Sorry to hear about Axle  

Aw poor Slash, I hope he cheers up.


----------



## SamAnthrax (Jan 5, 2008)

I'm sorry about what happened, I hope slash starts to feel better. Keep us updated on how hes handling his loss.


----------



## Hannibal (Aug 9, 2008)

Slash started moving around today but he seems lethargic. He took Axle's blanket and dragged it over to his bed. I can tell he's still really hurtin. He's drinking but he really doesn't seem to be eating and is even refusing dried banana chips, which are his favorite. I took him out and he got real excited when we walked by the other rats' cage, but got depressed when he saw none of them were Axle.


----------



## phaidraft (Apr 9, 2008)

I am so sorry for your loss.


----------



## Hannibal (Aug 9, 2008)

My friend bought a couple of Slash's littermates at the same time I bought Slash and Axle. I took him over to see them today and he really perked up. He even played with Bandit and Nero who are about 1/3 as big as him with four times the energy.

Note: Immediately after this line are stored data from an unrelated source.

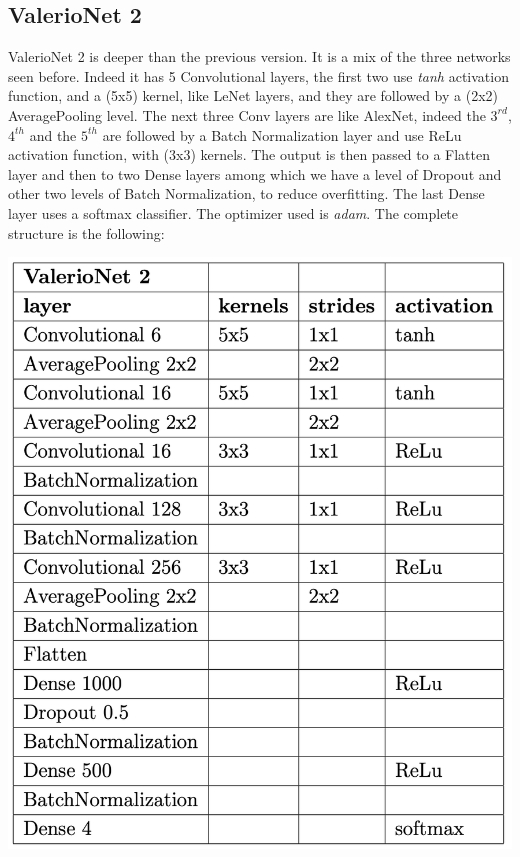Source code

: \documentclass[12pt]{article}
\begin{document}
\subsection{ValerioNet 2}
ValerioNet 2 is deeper than the previous version. It is a mix of the three networks seen before. Indeed it has 5 Convolutional layers, the first two use {\em tanh} activation function, and a (5x5) kernel, like LeNet layers, and they are followed by a (2x2) AveragePooling level. The next three Conv layers are like AlexNet, indeed the $3^{rd}$, $4^{th}$ and the $5^{th}$ are followed by a Batch Normalization layer and use ReLu activation function, with (3x3) kernels. The output is then passed to a Flatten layer and then to two Dense layers among which we have a level of Dropout and other two levels of Batch Normalization, to reduce overfitting. The last Dense layer uses a softmax classifier. The optimizer used is {\em adam}. The complete structure is the following:

\bigskip
\begin{minipage}[c]{.5\textwidth}
 \centering
 \includegraphics[width=\textwidth]{pic3}
\end{minipage}
\bigskip
\end{document}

He ate too.


----------



## Skitza (May 18, 2008)

aww! so sorry for your loss!


----------



## junior_j (Jan 24, 2008)

Glad slash is picking up abit , sorry for the loss of ur rat 
Jess x


----------



## begoodtoanimals (Dec 6, 2007)

Sounds like he needs a couple of buddies or move to his brothers maybe?
I am impressed at how animals do grieve their friends. You are a sweet rat mommy or daddy. 
Right now my last old mouse is dying and one of the young ones is keeping her company outside their nest. So sweet.


----------